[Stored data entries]
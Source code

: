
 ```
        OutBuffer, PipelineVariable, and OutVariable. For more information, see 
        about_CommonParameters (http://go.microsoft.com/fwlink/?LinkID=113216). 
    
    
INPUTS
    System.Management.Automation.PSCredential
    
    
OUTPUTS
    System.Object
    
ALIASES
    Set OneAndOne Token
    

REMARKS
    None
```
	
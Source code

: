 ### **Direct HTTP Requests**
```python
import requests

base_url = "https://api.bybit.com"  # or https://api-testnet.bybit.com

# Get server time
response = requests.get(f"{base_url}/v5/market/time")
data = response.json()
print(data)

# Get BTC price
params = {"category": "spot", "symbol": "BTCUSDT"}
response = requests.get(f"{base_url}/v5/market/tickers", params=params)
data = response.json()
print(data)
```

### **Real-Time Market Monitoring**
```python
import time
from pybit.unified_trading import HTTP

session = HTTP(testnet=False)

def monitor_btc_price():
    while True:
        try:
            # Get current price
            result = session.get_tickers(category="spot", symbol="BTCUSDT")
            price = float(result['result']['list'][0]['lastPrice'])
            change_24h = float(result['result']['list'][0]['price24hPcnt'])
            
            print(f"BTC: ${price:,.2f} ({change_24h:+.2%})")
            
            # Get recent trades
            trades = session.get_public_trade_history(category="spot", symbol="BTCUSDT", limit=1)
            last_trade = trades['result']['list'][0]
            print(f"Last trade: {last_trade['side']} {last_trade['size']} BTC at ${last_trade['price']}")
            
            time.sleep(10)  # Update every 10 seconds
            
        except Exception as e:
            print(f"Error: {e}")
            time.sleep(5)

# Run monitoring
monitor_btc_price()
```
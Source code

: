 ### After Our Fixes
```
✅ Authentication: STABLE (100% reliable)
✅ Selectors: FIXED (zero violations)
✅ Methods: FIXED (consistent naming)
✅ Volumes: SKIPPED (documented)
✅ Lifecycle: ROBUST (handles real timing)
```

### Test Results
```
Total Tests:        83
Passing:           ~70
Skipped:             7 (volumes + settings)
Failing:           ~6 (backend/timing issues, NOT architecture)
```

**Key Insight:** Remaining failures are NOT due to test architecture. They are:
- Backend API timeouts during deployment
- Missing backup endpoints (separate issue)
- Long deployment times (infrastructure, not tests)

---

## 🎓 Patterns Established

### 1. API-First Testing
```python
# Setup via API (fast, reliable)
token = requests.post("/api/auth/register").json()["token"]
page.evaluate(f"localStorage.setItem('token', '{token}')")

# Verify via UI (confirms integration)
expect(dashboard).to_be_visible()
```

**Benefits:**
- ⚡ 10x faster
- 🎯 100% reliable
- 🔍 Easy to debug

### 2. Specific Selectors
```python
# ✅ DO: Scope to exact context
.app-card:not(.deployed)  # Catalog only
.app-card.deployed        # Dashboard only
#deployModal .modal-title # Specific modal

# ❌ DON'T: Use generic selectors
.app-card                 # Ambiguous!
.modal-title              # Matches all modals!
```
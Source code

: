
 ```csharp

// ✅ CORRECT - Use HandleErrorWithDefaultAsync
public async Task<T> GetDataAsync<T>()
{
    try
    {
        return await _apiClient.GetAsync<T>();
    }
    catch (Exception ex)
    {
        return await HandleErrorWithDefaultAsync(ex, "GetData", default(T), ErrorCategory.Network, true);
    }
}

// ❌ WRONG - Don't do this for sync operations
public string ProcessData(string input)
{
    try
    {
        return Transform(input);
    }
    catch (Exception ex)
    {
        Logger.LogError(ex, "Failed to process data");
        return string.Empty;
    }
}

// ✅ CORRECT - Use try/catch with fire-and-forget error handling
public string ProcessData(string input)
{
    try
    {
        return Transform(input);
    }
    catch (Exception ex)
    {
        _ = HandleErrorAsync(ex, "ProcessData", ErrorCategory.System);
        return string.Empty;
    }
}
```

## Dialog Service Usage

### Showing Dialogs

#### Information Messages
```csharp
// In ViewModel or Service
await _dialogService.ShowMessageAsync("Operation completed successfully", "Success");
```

## REQUIRED WORK
Would you write out all of the data again, unchanged?

## COMPLETED EXERCISE
Source code

:
 ```
        OutBuffer, PipelineVariable, and OutVariable. For more information, see 
        about_CommonParameters (http://go.microsoft.com/fwlink/?LinkID=113216). 
    
    
INPUTS
    System.Management.Automation.PSCredential
    
    
OUTPUTS
    System.Object
    
ALIASES
    Set OneAndOne Token
    

REMARKS
    None
```
	
Source code

: ### **Direct HTTP Requests**
```python
import requests

base_url = "https://api.bybit.com"  # or https://api-testnet.bybit.com

# Get server time
response = requests.get(f"{base_url}/v5/market/time")
data = response.json()
print(data)

# Get BTC price
params = {"category": "spot", "symbol": "BTCUSDT"}
response = requests.get(f"{base_url}/v5/market/tickers", params=params)
data = response.json()
print(data)
```

### **Real-Time Market Monitoring**
```python
import time
from pybit.unified_trading import HTTP

session = HTTP(testnet=False)

def monitor_btc_price():
    while True:
        try:
            # Get current price
            result = session.get_tickers(category="spot", symbol="BTCUSDT")
            price = float(result['result']['list'][0]['lastPrice'])
            change_24h = float(result['result']['list'][0]['price24hPcnt'])
            
            print(f"BTC: ${price:,.2f} ({change_24h:+.2%})")
            
            # Get recent trades
            trades = session.get_public_trade_history(category="spot", symbol="BTCUSDT", limit=1)
            last_trade = trades['result']['list'][0]
            print(f"Last trade: {last_trade['side']} {last_trade['size']} BTC at ${last_trade['price']}")
            
            time.sleep(10)  # Update every 10 seconds
            
        except Exception as e:
            print(f"Error: {e}")
            time.sleep(5)

# Run monitoring
monitor_btc_price()
```
Source code

: ### After Our Fixes
```
✅ Authentication: STABLE (100% reliable)
✅ Selectors: FIXED (zero violations)
✅ Methods: FIXED (consistent naming)
✅ Volumes: SKIPPED (documented)
✅ Lifecycle: ROBUST (handles real timing)
```

### Test Results
```
Total Tests:        83
Passing:           ~70
Skipped:             7 (volumes + settings)
Failing:           ~6 (backend/timing issues, NOT architecture)
```

**Key Insight:** Remaining failures are NOT due to test architecture. They are:
- Backend API timeouts during deployment
- Missing backup endpoints (separate issue)
- Long deployment times (infrastructure, not tests)

---

## 🎓 Patterns Established

### 1. API-First Testing
```python
# Setup via API (fast, reliable)
token = requests.post("/api/auth/register").json()["token"]
page.evaluate(f"localStorage.setItem('token', '{token}')")

# Verify via UI (confirms integration)
expect(dashboard).to_be_visible()
```

**Benefits:**
- ⚡ 10x faster
- 🎯 100% reliable
- 🔍 Easy to debug

### 2. Specific Selectors
```python
# ✅ DO: Scope to exact context
.app-card:not(.deployed)  # Catalog only
.app-card.deployed        # Dashboard only
#deployModal .modal-title # Specific modal

# ❌ DON'T: Use generic selectors
.app-card                 # Ambiguous!
.modal-title              # Matches all modals!
```
Source code

:
 ```csharp

// ✅ CORRECT - Use HandleErrorWithDefaultAsync
public async Task<T> GetDataAsync<T>()
{
    try
    {
        return await _apiClient.GetAsync<T>();
    }
    catch (Exception ex)
    {
        return await HandleErrorWithDefaultAsync(ex, "GetData", default(T), ErrorCategory.Network, true);
    }
}

// ❌ WRONG - Don't do this for sync operations
public string ProcessData(string input)
{
    try
    {
        return Transform(input);
    }
    catch (Exception ex)
    {
        Logger.LogError(ex, "Failed to process data");
        return string.Empty;
    }
}

// ✅ CORRECT - Use try/catch with fire-and-forget error handling
public string ProcessData(string input)
{
    try
    {
        return Transform(input);
    }
    catch (Exception ex)
    {
        _ = HandleErrorAsync(ex, "ProcessData", ErrorCategory.System);
        return string.Empty;
    }
}
```

## Dialog Service Usage

### Showing Dialogs

#### Information Messages
```csharp
// In ViewModel or Service
await _dialogService.ShowMessageAsync("Operation completed successfully", "Success");
```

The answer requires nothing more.